BTW, would a shortcut be against the spirit of the project to nudge this evolution by adding games od dumb humans weaker than 13kyu? They would not pass human tradition and assumptions as they are naive and ignorant of them? But at least they know that starting at the edge is better than center?

gcp commented 6 years ago

I have no idea what you are trying to accomplish by that, or even why you think it is already terminally stuck in a local maximum, or why you think you wouldn't force it to an even "worse" (in terms of optimization) plateau, or why you think the result would be interesting, or why you would want to take a "shortcut" to 13kyu instead of to 9 dan...

So no, not going to happen.

kityanhem commented 6 years ago

if the LZ-62k can't beat LZ-19k with 70% win rate, how many games you think the new network need to beat LZ-19k?

kityanhem commented 6 years ago

I think you should build a tool. It auto training the new network when the games reach some milestone like 10k, 20k, 60k, 100k, 140k games and so on... (each +40k games i think). And the tool auto make LZ new network play with the old one 100 games or more up to you (50 games for new network as b, 50 games as w) .If the win rate of new network is 63-70% or more, the tool auto update the new network to clients and if not, the tool will wait for the next milestone to training new network again and make it play with the old one (ex: like you do now 38k can't win 19k and wait for 49k, still not win wait for 62k, etc...). You just need to fix some bug or error and see L-Zero growing up and no need to always focus on training the new network. It's just my thought.

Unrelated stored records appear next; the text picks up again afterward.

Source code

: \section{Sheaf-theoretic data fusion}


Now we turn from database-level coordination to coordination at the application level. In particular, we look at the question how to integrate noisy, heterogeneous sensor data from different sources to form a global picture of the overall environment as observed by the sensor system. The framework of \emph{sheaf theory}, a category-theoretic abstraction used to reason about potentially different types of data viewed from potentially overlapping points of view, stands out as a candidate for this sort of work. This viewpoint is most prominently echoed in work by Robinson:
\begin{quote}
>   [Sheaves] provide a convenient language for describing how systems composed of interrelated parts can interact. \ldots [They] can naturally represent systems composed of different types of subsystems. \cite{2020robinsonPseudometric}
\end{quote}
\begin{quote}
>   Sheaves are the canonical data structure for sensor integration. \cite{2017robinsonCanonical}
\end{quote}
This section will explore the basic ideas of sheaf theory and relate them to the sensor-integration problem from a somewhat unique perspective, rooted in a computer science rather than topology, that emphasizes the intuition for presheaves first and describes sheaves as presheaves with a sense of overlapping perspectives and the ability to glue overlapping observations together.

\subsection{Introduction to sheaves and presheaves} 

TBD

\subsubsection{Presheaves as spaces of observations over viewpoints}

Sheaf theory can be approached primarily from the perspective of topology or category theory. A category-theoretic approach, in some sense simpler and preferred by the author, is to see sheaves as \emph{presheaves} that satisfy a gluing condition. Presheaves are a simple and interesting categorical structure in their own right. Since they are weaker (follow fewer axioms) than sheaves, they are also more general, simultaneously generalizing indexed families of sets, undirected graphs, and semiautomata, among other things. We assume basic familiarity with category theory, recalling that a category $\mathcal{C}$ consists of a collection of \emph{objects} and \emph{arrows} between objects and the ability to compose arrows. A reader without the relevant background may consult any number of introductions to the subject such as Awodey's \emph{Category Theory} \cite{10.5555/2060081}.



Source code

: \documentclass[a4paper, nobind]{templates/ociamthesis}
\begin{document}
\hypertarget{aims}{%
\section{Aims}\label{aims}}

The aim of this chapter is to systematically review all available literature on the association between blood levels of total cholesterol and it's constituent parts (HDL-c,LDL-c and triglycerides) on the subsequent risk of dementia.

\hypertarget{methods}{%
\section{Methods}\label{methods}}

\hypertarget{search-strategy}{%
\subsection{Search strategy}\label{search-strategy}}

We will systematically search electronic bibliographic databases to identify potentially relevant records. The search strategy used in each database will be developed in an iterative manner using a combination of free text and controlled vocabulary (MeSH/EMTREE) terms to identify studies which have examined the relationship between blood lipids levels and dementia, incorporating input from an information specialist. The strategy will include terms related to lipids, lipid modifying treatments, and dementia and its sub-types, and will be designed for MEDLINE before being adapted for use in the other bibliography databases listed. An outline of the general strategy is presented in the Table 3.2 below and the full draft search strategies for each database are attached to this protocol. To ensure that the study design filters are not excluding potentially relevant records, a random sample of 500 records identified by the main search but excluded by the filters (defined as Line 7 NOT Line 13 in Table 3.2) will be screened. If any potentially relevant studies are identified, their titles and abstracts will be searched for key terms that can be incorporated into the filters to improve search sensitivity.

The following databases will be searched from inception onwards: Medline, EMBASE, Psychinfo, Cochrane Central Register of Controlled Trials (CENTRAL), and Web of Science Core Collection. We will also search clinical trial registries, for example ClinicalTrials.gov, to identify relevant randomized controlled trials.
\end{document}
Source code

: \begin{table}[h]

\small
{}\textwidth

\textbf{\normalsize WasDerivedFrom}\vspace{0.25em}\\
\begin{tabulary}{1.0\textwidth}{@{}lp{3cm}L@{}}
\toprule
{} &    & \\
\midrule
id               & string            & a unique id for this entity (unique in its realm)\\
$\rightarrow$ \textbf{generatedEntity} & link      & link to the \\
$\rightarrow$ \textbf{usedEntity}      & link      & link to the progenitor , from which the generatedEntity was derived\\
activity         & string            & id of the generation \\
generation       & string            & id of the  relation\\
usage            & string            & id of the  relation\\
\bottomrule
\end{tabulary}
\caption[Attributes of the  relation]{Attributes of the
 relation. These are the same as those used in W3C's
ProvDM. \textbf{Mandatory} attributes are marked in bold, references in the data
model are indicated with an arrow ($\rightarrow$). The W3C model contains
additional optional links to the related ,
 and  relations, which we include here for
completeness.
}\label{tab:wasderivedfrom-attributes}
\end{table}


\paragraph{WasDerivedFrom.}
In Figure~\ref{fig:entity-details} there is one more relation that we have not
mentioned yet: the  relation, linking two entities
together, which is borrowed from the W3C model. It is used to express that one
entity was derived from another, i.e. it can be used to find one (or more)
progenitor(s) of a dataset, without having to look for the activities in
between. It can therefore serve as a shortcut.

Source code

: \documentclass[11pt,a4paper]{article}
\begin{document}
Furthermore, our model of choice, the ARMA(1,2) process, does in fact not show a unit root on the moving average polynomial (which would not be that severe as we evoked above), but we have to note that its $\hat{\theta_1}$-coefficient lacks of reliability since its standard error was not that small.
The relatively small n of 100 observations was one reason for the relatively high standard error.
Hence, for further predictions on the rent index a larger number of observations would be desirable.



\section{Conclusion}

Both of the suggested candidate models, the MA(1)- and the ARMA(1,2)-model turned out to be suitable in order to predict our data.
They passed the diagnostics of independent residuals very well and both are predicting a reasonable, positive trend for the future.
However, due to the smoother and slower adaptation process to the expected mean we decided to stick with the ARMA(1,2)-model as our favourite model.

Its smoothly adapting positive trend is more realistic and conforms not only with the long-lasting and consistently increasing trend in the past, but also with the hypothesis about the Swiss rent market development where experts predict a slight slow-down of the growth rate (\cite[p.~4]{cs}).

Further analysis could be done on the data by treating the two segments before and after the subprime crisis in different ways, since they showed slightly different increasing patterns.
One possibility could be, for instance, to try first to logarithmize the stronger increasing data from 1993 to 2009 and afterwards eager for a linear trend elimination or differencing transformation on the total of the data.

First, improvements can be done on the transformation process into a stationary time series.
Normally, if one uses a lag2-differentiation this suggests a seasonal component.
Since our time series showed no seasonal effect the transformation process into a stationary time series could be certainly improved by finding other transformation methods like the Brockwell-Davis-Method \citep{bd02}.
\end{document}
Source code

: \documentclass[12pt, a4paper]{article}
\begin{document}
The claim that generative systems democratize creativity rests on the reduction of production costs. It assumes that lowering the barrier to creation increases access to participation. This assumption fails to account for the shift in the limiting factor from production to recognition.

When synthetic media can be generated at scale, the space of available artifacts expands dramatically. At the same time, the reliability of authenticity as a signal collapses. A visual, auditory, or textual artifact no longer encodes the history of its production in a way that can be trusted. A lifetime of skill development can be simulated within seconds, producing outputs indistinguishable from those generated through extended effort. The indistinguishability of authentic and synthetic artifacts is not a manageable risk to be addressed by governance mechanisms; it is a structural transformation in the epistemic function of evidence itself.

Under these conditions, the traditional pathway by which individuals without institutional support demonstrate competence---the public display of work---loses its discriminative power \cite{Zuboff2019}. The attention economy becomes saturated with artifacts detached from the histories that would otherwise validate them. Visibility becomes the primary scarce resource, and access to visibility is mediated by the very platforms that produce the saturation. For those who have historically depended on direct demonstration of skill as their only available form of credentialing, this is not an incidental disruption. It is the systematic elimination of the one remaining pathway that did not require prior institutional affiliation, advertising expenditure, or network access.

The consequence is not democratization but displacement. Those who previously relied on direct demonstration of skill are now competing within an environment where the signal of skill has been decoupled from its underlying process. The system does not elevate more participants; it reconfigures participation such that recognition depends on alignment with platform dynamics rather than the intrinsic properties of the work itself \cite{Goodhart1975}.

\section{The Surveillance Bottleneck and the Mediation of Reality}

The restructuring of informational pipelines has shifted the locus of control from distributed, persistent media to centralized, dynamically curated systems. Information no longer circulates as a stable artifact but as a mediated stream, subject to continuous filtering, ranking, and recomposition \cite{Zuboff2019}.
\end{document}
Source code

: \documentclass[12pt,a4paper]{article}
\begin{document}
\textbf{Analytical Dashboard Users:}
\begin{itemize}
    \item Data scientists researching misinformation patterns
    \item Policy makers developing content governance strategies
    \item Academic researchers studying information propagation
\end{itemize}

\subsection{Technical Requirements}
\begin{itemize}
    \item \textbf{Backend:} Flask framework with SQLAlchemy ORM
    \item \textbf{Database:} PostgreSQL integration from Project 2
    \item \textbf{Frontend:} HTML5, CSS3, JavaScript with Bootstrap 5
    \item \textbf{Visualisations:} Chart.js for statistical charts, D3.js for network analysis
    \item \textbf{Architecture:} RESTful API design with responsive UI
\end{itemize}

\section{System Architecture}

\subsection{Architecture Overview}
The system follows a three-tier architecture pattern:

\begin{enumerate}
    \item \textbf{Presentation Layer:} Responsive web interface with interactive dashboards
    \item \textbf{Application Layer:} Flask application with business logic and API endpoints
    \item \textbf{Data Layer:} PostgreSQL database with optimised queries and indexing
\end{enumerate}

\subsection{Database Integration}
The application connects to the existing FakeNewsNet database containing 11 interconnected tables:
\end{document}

isty2e commented 6 years ago

I wonder how much of statistical noise can be involved during training and play-out evaluation process. Can it be something we must take into account?

gcp commented 6 years ago

@kityanhem The goal is to script the whole thing together so it runs continuously. In issue #1 there's some discussion (and a prototype) for tooling to terminate the evaluation match at the statistically earliest moment that is sound. But right now there are some manual steps. The procedure must be understood (and if necessary, debugged) well before automating it.

I have no idea about the game counts. I am a bit surprised that with 49k games vs 19k games it did not win easily like in epoch 1 and 2.

@isty2e I have no idea what you are asking. The play-out games are extremely noisy. Training is also rather noisy but in general will converge well due to the shape of the optimization. Testing matches are noisy but the theory for estimating the bounds is well known.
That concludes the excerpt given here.